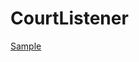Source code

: # CourtListener
 
[Sample](../sample/courtlistener.txt)
 
<!-- MARKDOWN-AUTO-DOCS:START (CODE:src=../../../ekorpkit/resources/corpora/courtlistener.yaml) --> 
<!-- MARKDOWN-AUTO-DOCS:END -->

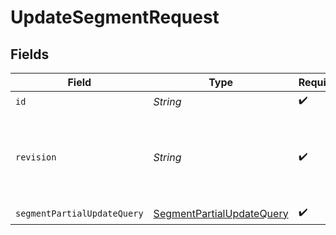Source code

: # UpdateSegmentRequest


## Fields

| Field                                                                             | Type                                                                              | Required                                                                          | Description                                                                       |
| --------------------------------------------------------------------------------- | --------------------------------------------------------------------------------- | --------------------------------------------------------------------------------- | --------------------------------------------------------------------------------- |
| `id`                                                                              | *String*                                                                          | :heavy_check_mark:                                                                | N/A                                                                               |
| `revision`                                                                        | *String*                                                                          | :heavy_check_mark:                                                                | API endpoint revision (format: YYYY-MM-DD[.suffix])                               |
| `segmentPartialUpdateQuery`                                                       | [SegmentPartialUpdateQuery](../../models/components/SegmentPartialUpdateQuery.md) | :heavy_check_mark:                                                                | N/A                                                                               |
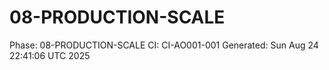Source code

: # 08-PRODUCTION-SCALE
Phase: 08-PRODUCTION-SCALE
CI: CI-AO001-001
Generated: Sun Aug 24 22:41:06 UTC 2025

ASSIGNED TASK: Find and show each line of the listing with the word "SCALE".

PROBLEM SOLUTION:
: # 08-PRODUCTION-SCALE
Phase: 08-PRODUCTION-SCALE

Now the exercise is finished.